Yo era – y soy-, ordoñista. Me llamó para que presentara junto a Jorge Semprún, su biografía escrita por Carlos Abella. Un salón del Palace abarrotado, el noventa por ciento, mujeres. Tomaba con él y Semprún una copa, cuando me dijo. “Primo –por Rosario-, te voy a confesar algo que jamás he dicho en la vida. Como mi cuñado Antonio no ha habido otro en la Historia del toreo. Pero dicho esto te advierto. Cómo digas en público lo que te acabo de reconocer en privado, te saco a gorrazos del salón”.

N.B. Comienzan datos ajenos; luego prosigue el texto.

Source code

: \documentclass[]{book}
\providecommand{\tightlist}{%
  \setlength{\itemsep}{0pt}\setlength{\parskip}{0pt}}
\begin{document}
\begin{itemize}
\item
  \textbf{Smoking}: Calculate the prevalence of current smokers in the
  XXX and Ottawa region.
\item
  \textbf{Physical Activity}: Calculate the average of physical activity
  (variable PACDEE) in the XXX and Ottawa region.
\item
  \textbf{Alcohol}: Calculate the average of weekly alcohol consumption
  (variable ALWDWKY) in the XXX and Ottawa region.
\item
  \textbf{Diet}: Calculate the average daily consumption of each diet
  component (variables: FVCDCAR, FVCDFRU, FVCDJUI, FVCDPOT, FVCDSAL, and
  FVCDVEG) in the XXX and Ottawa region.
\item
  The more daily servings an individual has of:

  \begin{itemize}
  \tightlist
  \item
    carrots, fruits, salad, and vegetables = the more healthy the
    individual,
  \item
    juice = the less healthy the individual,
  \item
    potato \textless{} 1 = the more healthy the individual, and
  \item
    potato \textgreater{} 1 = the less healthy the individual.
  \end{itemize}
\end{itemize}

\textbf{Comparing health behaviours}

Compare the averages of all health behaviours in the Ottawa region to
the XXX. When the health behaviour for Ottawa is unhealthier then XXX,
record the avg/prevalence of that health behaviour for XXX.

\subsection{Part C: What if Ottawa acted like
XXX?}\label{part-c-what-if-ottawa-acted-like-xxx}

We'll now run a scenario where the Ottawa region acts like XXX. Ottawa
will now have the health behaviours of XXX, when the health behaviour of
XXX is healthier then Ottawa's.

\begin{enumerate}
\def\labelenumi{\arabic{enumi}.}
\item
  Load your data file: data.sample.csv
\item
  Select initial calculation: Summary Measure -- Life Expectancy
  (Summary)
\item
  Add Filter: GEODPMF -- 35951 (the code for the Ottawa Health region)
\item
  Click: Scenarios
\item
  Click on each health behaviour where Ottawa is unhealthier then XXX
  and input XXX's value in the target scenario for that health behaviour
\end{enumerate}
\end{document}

“Miguel no tuvo más cerca a su padre, porque Luis Miguel era un tímido, y sabía que su hijo, influido por la Lucía Bosé, no reclamaba su presencia”
No entiendo la mirada de su hijo, al que quería y admiraba a pesar de su dependencia materna. Las niñas eran otra cosa. Sus niñas. Miguel no tuvo más cerca a su padre, porque Luis Miguel era un tímido, y sabía que su hijo, influido por la Bosé, no reclamaba su presencia. Pero él estuvo siempre detrás, siguiendo su carrera profesional, lamentando sus excesos, preocupado por su futuro y feliz por sus éxitos “aunque se moviera demasiado”. El hijo de un genio tiene que borrar esa mirada.